### Information provided
==================================================

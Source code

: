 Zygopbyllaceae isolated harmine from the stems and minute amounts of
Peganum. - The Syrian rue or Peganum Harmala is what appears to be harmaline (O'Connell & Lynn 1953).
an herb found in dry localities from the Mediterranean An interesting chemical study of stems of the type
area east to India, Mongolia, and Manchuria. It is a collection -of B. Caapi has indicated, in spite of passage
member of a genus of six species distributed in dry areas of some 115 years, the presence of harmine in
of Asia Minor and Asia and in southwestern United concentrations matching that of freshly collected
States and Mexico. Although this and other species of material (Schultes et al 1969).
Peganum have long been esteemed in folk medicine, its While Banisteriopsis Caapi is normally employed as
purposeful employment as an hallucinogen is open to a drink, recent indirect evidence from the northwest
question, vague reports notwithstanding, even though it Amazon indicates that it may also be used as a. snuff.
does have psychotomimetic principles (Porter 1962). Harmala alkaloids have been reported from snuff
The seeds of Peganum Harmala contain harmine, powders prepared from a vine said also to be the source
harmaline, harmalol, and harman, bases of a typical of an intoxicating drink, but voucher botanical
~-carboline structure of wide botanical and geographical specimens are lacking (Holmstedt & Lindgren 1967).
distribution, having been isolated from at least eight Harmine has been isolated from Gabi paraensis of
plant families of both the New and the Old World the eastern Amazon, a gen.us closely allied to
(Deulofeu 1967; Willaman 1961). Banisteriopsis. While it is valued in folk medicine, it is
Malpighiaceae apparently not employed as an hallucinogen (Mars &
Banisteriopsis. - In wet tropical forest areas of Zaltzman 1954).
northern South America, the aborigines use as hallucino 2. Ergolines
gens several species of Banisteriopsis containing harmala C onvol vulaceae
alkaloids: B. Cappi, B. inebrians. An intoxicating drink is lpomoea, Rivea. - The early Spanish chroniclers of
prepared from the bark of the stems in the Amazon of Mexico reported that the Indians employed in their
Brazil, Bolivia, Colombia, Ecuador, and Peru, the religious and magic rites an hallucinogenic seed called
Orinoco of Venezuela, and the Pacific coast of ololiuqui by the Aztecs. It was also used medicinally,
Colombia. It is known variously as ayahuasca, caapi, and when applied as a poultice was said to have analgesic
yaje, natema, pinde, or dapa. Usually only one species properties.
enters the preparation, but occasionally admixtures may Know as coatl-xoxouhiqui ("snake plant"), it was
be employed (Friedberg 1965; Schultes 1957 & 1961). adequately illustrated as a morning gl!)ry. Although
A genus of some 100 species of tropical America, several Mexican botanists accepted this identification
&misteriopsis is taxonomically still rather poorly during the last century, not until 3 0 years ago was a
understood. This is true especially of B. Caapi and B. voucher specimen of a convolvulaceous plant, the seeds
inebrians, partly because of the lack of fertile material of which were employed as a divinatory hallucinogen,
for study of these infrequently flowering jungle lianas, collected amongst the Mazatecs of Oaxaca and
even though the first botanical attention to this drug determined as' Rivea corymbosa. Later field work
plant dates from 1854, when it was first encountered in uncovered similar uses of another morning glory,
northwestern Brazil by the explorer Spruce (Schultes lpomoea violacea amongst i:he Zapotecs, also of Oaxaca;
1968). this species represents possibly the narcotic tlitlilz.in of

==================================================

### Task to complete
In the listing above, how many lines hold the string "said"? Only the number is to be reported.

### Answer for this exercise
2